**Work order:**
Before printing, remove every picture; then print the lines below exactly, from the first line through the line containing "Lastly, we will".

**Materials provided:**
[Start of Attachment]
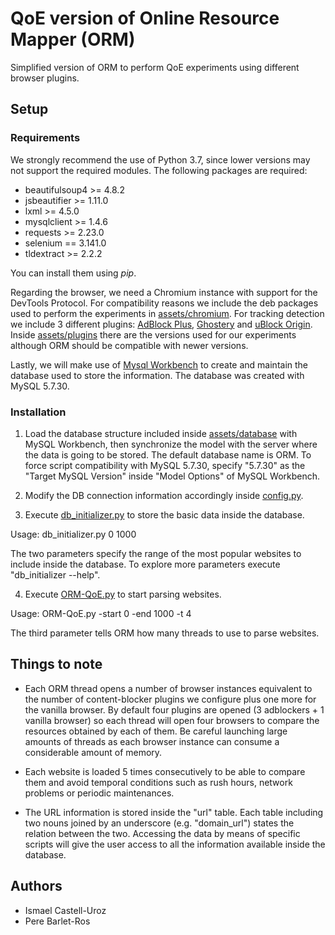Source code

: # QoE version of Online Resource Mapper (ORM)
Simplified version of ORM to perform QoE experiments using different browser plugins.

## Setup
### Requirements
We strongly recommend the use of Python 3.7, since lower versions may not support the required modules.
The following packages are required:
* beautifulsoup4 >= 4.8.2
* jsbeautifier >= 1.11.0
* lxml >= 4.5.0
* mysqlclient >= 1.4.6
* requests >= 2.23.0
* selenium == 3.141.0
* tldextract >= 2.2.2

You can install them using *pip*.

Regarding the browser, we need a Chromium instance with support for the DevTools Protocol. For compatibility reasons we include the deb packages used to perform the experiments in [assets/chromium](assets/chromium). For tracking detection we include 3 different plugins: [AdBlock Plus](https://adblockplus.org), [Ghostery](https://www.ghostery.com/) and [uBlock Origin](https://chrome.google.com/webstore/detail/ublock-origin/cjpalhdlnbpafiamejdnhcphjbkeiagm?hl=es). Inside [assets/plugins](assets/plugins) there are the versions used for our experiments although ORM should be compatible with newer versions. 


Lastly, we will make use of [Mysql Workbench](https://www.mysql.com/products/workbench/) to create and maintain the database used to store the information. The database was created with MySQL 5.7.30.

### Installation
1) Load the database structure included inside [assets/database](assets/database) with MySQL Workbench, then synchronize the model with the server where the data is going to be stored. The default database name is ORM. To force script compatibility with MySQL 5.7.30, specify "5.7.30" as the "Target MySQL Version" inside "Model Options" of MySQL Workbench.

2) Modify the DB connection information accordingly inside [config.py](config.py).

3) Execute [db_initializer.py](code/db_initializer.py) to store the basic data inside the database.

Usage: db_initializer.py 0 1000

The two parameters specify the range of the most popular websites to include inside the database. 
To explore more parameters execute "db_initializer --help".

4) Execute [ORM-QoE.py](code/ORM-QoE.py) to start parsing websites.

Usage: ORM-QoE.py -start 0 -end 1000 -t 4

The third parameter tells ORM how many threads to use to parse websites. 

## Things to note

* Each ORM thread opens a number of browser instances equivalent to the number of content-blocker plugins we configure plus one more for the vanilla browser. By default four plugins are opened (3 adblockers + 1 vanilla browser) so each thread will open four browsers to compare the resources obtained by each of them. Be careful launching large amounts of threads as each browser instance can consume a considerable amount of memory.

* Each website is loaded 5 times consecutively to be able to compare them and avoid temporal conditions such as rush hours, network problems or periodic maintenances.

* The URL information is stored inside the "url" table. Each table including two nouns joined by an underscore (e.g. "domain_url") states the relation between the two. Accessing the data by means of specific scripts will give the user access to all the information available inside the database.

## Authors
* Ismael Castell-Uroz
* Pere Barlet-Ros
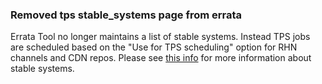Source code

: ### Removed tps stable_systems page from errata

Errata Tool no longer maintains a list of stable systems. Instead
TPS jobs are scheduled based on the "Use for TPS scheduling" option
for RHN channels and CDN repos. Please see [this info][1] for more
information about stable systems.

[1]: https://engineering.redhat.com/trac/TPS/wiki/WikiStart
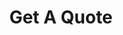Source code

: ---
title: "Get A Quote"
meta_title: "Get A Quote From LintLifter"
description: "Get A Quote From LintLifter"
draft: false
---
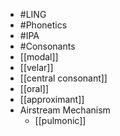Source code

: - #LING
- #Phonetics
- #IPA
- #Consonants
- [[modal]]
- [[velar]]
- [[central consonant]]
- [[oral]]
- [[approximant]]
- Airstream Mechanism
	- [[pulmonic]]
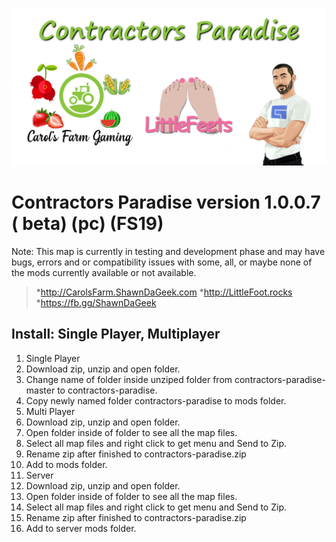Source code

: ![Contractors Paradise version 1.0.0.7](https://raw.githubusercontent.com/ShawnDaGeek/contractors-paradise/master/contractors-paradise.png)
# Contractors Paradise version 1.0.0.7 ( beta) (pc) (FS19)
Note: This map is currently in testing and development phase and may have bugs, errors and or compatibility issues with some, all, or maybe none of the mods currently available or not available.
> *http://CarolsFarm.ShawnDaGeek.com
> *http://LittleFoot.rocks
> *https://fb.gg/ShawnDaGeek

## Install: Single Player, Multiplayer

1. Single Player
  1. Download zip, unzip and open folder.  
  2. Change name of folder inside unziped folder from contractors-paradise-master to contractors-paradise.
  3. Copy newly named folder contractors-paradise to mods folder.
2. Multi Player
  1. Download zip, unzip and open folder.  
  2. Open folder inside of folder to see all the map files. 
  3. Select all map files and right click to get menu and Send to Zip.  
  4. Rename zip after finished to contractors-paradise.zip
  5. Add to mods folder.
3. Server
  1. Download zip, unzip and open folder.  
  2. Open folder inside of folder to see all the map files. 
  3. Select all map files and right click to get menu and Send to Zip.  
  4. Rename zip after finished to contractors-paradise.zip
  5. Add to server mods folder.

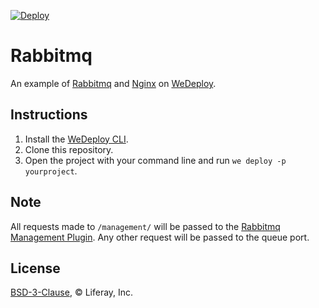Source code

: [![Deploy](https://cdn.wedeploy.com/images/deploy.svg)](https://console.wedeploy.com/deploy?repo=https://github.com/wedeploy-examples/react-example)

# Rabbitmq

An example of [Rabbitmq](https://www.rabbitmq.com/) and [Nginx](https://www.nginx.com/) on [WeDeploy](https://wedeploy.com/).

## Instructions

1. Install the [WeDeploy CLI](https://wedeploy.com/docs/intro/using-the-command-line/).
2. Clone this repository.
3. Open the project with your command line and run `we deploy -p yourproject`.

## Note

All requests made to `/management/` will be passed to the [Rabbitmq Management Plugin](https://www.rabbitmq.com/management.html). Any other request will be passed to the queue port.

## License

[BSD-3-Clause](./LICENSE.md), © Liferay, Inc.
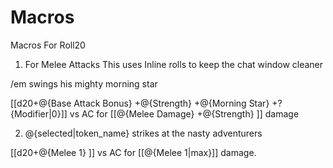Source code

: Macros
======

Macros For Roll20

1) For Melee Attacks This uses Inline rolls to keep the chat window cleaner

/em swings his mighty morning star

[[d20+@{Base Attack Bonus} +@{Strength} +@{Morning Star} +?{Modifier|0}]] vs AC for [[@{Melee Damage} +@{Strength} ]] damage

2) @{selected|token_name} strikes at the nasty adventurers

[[d20+@{Melee 1}  ]] vs AC for [[@{Melee 1|max}]] damage.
[End of Attachment]
**Expected output:**
Source code

: # QoE version of Online Resource Mapper (ORM)
Simplified version of ORM to perform QoE experiments using different browser plugins.

## Setup
### Requirements
We strongly recommend the use of Python 3.7, since lower versions may not support the required modules.
The following packages are required:
* beautifulsoup4 >= 4.8.2
* jsbeautifier >= 1.11.0
* lxml >= 4.5.0
* mysqlclient >= 1.4.6
* requests >= 2.23.0
* selenium == 3.141.0
* tldextract >= 2.2.2

You can install them using *pip*.

Regarding the browser, we need a Chromium instance with support for the DevTools Protocol. For compatibility reasons we include the deb packages used to perform the experiments in [assets/chromium](assets/chromium). For tracking detection we include 3 different plugins: [AdBlock Plus](https://adblockplus.org), [Ghostery](https://www.ghostery.com/) and [uBlock Origin](https://chrome.google.com/webstore/detail/ublock-origin/cjpalhdlnbpafiamejdnhcphjbkeiagm?hl=es). Inside [assets/plugins](assets/plugins) there are the versions used for our experiments although ORM should be compatible with newer versions. 


Lastly, we will make use of [Mysql Workbench](https://www.mysql.com/products/workbench/) to create and maintain the database used to store the information. The database was created with MySQL 5.7.30.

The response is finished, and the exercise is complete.